Each line in the entries below that holds the word "have" belongs in the answer.
***** LISTED RECORDS
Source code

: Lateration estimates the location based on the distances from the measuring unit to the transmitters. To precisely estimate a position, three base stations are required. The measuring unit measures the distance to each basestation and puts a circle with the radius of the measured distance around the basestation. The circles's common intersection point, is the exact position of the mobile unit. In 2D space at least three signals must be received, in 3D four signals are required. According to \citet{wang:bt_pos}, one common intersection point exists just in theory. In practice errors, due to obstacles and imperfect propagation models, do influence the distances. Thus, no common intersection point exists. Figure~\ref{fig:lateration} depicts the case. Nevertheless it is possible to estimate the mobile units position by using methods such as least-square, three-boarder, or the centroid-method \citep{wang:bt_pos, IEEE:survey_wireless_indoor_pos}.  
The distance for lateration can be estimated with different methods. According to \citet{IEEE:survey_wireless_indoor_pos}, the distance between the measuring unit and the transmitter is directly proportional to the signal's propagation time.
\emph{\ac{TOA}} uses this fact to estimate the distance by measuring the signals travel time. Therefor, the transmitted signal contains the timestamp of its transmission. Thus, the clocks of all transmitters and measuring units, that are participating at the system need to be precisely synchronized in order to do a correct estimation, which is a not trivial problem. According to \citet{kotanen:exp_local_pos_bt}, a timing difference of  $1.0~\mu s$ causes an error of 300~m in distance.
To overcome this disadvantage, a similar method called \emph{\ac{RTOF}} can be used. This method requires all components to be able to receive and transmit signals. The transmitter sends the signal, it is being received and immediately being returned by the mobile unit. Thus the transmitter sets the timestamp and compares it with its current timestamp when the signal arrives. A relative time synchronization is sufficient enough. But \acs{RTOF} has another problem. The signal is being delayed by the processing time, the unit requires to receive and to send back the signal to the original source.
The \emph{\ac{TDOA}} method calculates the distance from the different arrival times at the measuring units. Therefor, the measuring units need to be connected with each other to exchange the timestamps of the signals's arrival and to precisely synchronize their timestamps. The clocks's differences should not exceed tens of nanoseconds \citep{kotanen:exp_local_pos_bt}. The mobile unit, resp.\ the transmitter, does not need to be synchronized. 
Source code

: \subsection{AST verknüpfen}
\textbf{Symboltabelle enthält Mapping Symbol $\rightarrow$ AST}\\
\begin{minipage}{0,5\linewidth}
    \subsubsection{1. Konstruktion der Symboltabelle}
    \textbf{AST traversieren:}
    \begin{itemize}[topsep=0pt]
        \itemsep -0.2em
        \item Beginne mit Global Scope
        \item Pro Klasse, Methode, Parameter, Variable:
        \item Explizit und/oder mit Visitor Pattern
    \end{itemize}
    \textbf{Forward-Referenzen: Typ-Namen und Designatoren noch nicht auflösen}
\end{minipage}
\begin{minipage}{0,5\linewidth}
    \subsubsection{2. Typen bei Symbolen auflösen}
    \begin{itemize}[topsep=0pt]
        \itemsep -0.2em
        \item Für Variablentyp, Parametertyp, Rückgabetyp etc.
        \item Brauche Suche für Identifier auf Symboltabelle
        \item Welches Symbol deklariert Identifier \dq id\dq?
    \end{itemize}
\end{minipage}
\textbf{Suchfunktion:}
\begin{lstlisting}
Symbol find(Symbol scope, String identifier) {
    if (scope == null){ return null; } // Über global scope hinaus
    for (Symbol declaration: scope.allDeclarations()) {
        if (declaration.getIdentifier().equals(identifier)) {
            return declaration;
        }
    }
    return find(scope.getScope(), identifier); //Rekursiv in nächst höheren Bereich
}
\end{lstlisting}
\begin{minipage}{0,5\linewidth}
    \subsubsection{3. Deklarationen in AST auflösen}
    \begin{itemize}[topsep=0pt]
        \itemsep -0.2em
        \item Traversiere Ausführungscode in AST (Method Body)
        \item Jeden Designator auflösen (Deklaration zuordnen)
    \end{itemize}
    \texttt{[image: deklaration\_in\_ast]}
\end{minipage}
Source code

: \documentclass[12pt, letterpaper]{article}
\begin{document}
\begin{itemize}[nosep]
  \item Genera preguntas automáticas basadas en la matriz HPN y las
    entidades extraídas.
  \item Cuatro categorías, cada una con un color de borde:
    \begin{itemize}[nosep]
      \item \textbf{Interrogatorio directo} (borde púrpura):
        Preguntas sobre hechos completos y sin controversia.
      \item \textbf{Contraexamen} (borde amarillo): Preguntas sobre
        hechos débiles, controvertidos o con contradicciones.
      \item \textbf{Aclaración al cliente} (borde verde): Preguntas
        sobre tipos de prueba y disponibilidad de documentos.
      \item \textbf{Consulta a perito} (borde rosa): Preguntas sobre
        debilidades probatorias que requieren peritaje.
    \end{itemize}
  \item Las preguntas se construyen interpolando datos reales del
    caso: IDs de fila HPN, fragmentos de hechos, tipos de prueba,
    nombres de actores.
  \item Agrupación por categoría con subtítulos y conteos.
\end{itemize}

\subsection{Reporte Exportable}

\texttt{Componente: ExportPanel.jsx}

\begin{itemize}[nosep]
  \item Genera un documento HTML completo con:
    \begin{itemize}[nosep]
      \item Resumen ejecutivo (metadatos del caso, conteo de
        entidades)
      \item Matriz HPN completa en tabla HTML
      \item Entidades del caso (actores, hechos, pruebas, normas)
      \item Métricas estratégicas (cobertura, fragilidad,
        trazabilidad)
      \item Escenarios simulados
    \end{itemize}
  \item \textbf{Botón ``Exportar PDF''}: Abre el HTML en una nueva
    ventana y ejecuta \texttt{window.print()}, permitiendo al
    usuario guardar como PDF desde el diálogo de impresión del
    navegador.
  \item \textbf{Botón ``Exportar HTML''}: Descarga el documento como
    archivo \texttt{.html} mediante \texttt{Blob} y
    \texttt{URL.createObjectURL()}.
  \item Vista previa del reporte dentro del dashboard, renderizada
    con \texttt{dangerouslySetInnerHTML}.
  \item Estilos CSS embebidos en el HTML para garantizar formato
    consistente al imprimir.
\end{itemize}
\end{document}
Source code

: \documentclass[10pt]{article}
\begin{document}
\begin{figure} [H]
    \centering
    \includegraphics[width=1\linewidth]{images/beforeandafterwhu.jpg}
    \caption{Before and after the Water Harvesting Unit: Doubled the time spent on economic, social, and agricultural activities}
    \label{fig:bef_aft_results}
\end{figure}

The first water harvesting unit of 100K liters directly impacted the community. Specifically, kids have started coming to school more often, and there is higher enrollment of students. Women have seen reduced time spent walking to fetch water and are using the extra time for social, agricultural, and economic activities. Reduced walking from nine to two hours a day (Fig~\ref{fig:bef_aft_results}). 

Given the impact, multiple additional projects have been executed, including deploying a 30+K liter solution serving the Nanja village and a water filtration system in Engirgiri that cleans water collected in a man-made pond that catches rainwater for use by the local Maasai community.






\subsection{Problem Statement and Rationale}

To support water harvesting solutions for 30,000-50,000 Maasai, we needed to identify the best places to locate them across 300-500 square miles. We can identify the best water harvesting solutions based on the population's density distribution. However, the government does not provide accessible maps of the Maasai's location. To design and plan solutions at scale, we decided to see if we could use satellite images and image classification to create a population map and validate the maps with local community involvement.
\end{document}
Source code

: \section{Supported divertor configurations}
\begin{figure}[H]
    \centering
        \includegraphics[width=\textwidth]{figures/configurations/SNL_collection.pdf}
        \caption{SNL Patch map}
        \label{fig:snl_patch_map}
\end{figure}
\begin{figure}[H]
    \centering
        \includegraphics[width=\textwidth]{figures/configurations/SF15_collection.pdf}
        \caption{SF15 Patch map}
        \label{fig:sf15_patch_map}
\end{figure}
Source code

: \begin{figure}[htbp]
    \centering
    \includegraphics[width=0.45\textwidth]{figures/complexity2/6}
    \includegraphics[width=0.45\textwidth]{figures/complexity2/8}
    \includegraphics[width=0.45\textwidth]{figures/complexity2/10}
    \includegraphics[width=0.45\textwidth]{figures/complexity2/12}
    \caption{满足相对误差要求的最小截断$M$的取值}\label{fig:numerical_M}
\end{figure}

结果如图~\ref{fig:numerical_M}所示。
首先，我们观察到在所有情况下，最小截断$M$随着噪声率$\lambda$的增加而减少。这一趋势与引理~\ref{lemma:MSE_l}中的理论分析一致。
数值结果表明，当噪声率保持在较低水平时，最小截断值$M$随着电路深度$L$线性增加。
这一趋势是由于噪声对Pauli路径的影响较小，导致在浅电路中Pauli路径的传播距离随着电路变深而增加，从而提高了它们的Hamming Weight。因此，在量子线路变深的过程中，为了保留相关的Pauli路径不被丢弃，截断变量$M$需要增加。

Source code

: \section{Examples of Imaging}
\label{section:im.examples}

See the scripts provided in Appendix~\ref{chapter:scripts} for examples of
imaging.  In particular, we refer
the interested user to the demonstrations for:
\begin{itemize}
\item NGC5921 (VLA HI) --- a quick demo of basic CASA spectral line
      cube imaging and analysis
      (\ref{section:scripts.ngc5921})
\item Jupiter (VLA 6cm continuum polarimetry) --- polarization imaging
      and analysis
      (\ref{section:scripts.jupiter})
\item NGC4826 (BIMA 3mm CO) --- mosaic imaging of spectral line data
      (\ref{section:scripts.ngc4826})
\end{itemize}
**********
#### EXPECTED OUTPUT:
The first water harvesting unit of 100K liters directly impacted the community. Specifically, kids have started coming to school more often, and there is higher enrollment of students. Women have seen reduced time spent walking to fetch water and are using the extra time for social, agricultural, and economic activities. Reduced walking from nine to two hours a day (Fig~\ref{fig:bef_aft_results}). 
Given the impact, multiple additional projects have been executed, including deploying a 30+K liter solution serving the Nanja village and a water filtration system in Engirgiri that cleans water collected in a man-made pond that catches rainwater for use by the local Maasai community.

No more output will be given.